Notwithstanding the foregoing, the Board shall have the power to permit an
option to continue to vest during the Post Termination Exercise Period.
(h) DISABILITY OF OPTIONEE. In the event an Optionee's Continuous
Status as an Employee, Director or Consultant terminates as a result of the
Optionee's Disability, the Optionee may exercise his or her Option, but only
within twelve (12) months from the date of such termination (or such shorter
period specified in the Option Agreement), and only to the extent that the
Optionee was entitled to exercise it at the date of such termination (but in no
event later than the expiration of the term of such Option as set forth in the
Option Agreement). If, at the date of termination, the Optionee is not entitled
to exercise his or her entire Option, the shares covered by the unexercisable
portion of the Option shall revert to the Plan.

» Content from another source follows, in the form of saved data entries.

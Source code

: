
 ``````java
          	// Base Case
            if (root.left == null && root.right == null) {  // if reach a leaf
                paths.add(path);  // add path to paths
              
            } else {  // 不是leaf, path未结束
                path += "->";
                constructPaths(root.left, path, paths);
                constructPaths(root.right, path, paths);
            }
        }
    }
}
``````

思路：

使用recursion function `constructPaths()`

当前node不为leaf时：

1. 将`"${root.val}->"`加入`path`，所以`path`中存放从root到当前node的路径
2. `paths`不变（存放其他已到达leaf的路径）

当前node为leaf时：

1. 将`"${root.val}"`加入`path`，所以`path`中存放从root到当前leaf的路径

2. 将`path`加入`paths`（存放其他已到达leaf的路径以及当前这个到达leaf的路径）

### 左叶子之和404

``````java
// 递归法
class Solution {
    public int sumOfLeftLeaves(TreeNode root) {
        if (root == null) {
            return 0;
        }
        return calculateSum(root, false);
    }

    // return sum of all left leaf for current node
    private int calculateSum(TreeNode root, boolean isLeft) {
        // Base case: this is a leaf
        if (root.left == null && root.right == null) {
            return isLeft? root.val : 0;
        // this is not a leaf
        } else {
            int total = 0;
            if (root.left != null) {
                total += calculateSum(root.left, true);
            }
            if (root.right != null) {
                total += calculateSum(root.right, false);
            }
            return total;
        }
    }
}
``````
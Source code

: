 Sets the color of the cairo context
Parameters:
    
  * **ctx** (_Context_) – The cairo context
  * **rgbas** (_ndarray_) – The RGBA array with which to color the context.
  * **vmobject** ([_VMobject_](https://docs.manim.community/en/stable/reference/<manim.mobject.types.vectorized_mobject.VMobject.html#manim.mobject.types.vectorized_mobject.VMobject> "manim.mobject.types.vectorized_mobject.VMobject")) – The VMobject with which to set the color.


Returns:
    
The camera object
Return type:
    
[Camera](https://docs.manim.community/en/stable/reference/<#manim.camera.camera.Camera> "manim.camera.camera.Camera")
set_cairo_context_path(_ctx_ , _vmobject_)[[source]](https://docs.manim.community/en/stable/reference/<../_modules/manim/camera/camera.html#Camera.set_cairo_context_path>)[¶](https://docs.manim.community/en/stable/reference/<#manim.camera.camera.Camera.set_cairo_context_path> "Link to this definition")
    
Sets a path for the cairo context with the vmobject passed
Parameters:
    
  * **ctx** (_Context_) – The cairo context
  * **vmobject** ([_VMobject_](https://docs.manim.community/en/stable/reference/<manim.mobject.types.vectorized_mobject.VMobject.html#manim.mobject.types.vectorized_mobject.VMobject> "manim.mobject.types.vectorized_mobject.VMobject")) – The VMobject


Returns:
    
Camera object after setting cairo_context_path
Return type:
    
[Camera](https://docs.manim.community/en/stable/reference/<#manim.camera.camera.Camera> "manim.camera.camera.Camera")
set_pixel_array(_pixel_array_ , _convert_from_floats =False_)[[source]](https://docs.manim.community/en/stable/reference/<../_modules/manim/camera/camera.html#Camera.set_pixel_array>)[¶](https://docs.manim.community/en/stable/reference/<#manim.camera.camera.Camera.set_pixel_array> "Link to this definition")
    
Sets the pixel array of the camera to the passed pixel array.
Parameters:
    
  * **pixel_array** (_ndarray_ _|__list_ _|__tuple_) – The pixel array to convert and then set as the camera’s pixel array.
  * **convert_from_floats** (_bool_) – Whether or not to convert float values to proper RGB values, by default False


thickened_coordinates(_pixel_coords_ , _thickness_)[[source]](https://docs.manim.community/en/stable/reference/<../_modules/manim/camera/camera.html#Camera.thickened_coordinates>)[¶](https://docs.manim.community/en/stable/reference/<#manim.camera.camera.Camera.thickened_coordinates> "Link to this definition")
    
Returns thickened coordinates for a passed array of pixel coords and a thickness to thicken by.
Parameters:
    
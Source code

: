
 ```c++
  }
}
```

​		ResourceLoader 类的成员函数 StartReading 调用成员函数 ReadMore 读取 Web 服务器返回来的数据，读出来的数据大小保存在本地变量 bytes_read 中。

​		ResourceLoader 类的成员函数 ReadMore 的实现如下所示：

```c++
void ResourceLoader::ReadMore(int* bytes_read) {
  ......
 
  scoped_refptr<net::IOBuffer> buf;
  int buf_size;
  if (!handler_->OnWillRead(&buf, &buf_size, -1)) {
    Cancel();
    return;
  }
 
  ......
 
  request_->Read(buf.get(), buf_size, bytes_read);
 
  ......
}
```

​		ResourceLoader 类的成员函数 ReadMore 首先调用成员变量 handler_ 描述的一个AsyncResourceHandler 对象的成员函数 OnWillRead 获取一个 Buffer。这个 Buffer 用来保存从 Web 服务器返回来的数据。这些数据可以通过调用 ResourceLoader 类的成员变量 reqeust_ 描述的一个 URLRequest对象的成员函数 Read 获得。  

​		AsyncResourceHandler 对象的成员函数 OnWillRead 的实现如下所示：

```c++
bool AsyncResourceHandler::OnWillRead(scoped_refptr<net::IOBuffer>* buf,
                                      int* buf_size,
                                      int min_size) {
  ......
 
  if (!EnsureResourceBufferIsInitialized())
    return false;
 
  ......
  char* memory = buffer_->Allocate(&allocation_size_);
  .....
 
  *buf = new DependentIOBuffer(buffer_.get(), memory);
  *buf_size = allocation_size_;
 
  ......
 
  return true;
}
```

If, after termination, the
Optionee does not exercise his or her Option within the time specified herein,
the Option shall terminate, and the shares covered by such Option shall revert
to the Plan.
(i) DEATH OF OPTIONEE. In the event of the death of an Optionee, the
Option may be exercised, at any time within eighteen (18) months following the
date of death (or such other period specified in the Option Agreement but in no
event later than the expiration of the term of such Option as set forth in the
Option Agreement), by the Optionee's estate or by a person who acquired the
right to exercise the Option by bequest or inheritance, but only to the extent
the Optionee was entitled to exercise the Option at the date of death. If, at
the time of death, the Optionee was not entitled to exercise his or her entire
Option, the shares covered by the unexercisable portion of the Option shall
revert to the Plan. If, after death, the Optionee's estate or a person who
acquired the right to exercise the Option by bequest or inheritance does not
exercise the Option within the time specified herein, the Option shall
terminate, and the shares covered by such Option shall revert to the Plan.
8.
(j) EARLY EXERCISE. The Option may, but need not, include a
provision whereby the Optionee may elect at any time while an Employee, Director
or Consultant to exercise the Option as to any part or all of the shares subject
to the Option prior to the full vesting of the Option. Any unvested shares so
purchased may be subject to a repurchase right in favor of the Company or to any
other restriction the Board determines to be appropriate.
(k) WITHHOLDING. To the extent provided by the terms of an Option
Agreement, the Optionee may satisfy any federal, state or local tax withholding
obligation relating to the exercise of such Option by any of the following means
or by a combination of such means: (1) tendering a cash payment; (2)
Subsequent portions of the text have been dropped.